Il rinvio/fallimento del progetto Ecole en langues VdA ha il suo caprio espiatorio: la sovrintente agli studi. Infatti, a pagare per tutti è Giovanna Sampietro, colei che fin dalle prime battute, insieme all’allora assessore Joel Farcoz, si diceva scettica sull’attivazione, almeno in tempi brevi. Sovrintendente e Regione hanno così risolto conselsualmente il rapporto. L’assessore Emily Rini un paio di settimane fa puntò il dito contro la Sampietro, rea secondo lei di non aver convocato la conferenza di servizio, che sarebbe servita per confrontarsi con i docenti sul progetto della scuola plurilingue.
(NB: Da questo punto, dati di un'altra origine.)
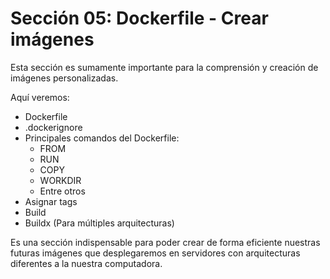 # Sección 05: Dockerfile - Crear imágenes

Esta sección es sumamente importante para la comprensión y creación de imágenes personalizadas.

Aquí veremos:

- Dockerfile
- .dockerignore
- Principales comandos del Dockerfile:
  - FROM
  - RUN
  - COPY
  - WORKDIR
  - Entre otros
- Asignar tags
- Build
- Buildx (Para múltiples arquitecturas)

Es una sección indispensable para poder crear de forma eficiente nuestras futuras imágenes que desplegaremos en servidores con arquitecturas diferentes a la nuestra computadora.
Conferenza o no, la sovrintendente che è una figura che per definizione di scuola ne capisce, si espresse chiaramente contro a un’accelerazione dell’attivazione del progetto. I motivi sono diversi, in primis quello che i docenti valdostani non sono sufficientemente qualificati, soprattutto per quanto riguarda la lingua inglese. In secondo luogo, i fondi stanziati – appena 50 mila euro – sono insufficienti per poter avviare una formazione adeguata agli insegnanti.
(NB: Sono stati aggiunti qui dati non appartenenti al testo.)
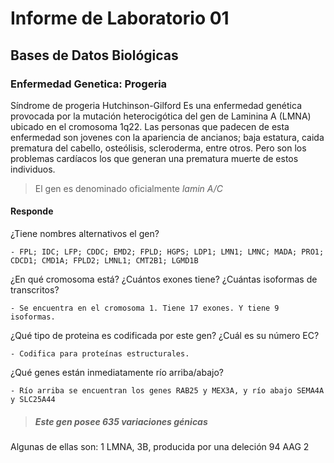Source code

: # Informe de Laboratorio 01
## Bases de Datos Biológicas

### Enfermedad Genetica: Progeria

 Síndrome de progeria Hutchinson-Gilford
Es una enfermedad genética provocada por la mutación heterocigótica del gen de Laminina A (LMNA) ubicado en el cromosoma 1q22. Las personas que padecen de esta enfermedad son jovenes con la apariencia de ancianos; baja estatura, caida prematura del cabello, osteólisis, scleroderma, entre otros. Pero son los problemas cardíacos los que generan una prematura muerte de estos individuos.
> El gen es denominado oficialmente *lamin A/C*

#### Responde
¿Tiene nombres alternativos el gen?
  
    - FPL; IDC; LFP; CDDC; EMD2; FPLD; HGPS; LDP1; LMN1; LMNC; MADA; PRO1; CDCD1; CMD1A; FPLD2; LMNL1; CMT2B1; LGMD1B
	
¿En qué cromosoma está? ¿Cuántos exones tiene? ¿Cuántas isoformas de transcritos?
  
    - Se encuentra en el cromosoma 1. Tiene 17 exones. Y tiene 9 isoformas. 
    
¿Qué tipo de proteina es codificada por este gen? ¿Cuál es su número EC?
  
    - Codifica para proteínas estructurales. 
    
¿Qué genes están inmediatamente río arriba/abajo?
  
    - Río arriba se encuentran los genes RAB25 y MEX3A, y río abajo SEMA4A y SLC25A44
    
> ##### Este gen posee 635 variaciones génicas
Algunas de ellas son:
  1 LMNA, 3B, producida por una deleción 94 AAG
  2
L’assessore Rini pare non abbia voluto sentir ragioni ed è andata avanti a testa bassa, come se l’attivazione immediata di questo progetto fosse una sua vittoria personale, di quelle da mettere in bacheca come trofeo. Nessun trofeo, perché il progetto è naufragato in un batter baleno.

Grande la delusione di tanti genitori che come me hanno seguito la nascita del progetto, consapevoli che il francese – lingua ormai morta come la nostra – non sia sufficiente per dare una chance futura ai nostri figli. Abbiamo creduto nell’iniziativa; ci siamo anche illusi che potesse andare in porto, anche con mille difficoltà iniziali; prendiamo atto del fallimento, che è tutto politico, perché la sovrintedente può tranquillamente difendersi dicendo “io l’avevo detto”. Mi auguro che l’assessore, la quale non ha capito che il mondo della scuola è un monolite che trova compattezza ogni volta che si parla di eventuali nuovi doveri e non di crescenti diritti, abbia il buon gusto di rassegnare le dimissioni. Ma sono certo che questo non avverrà.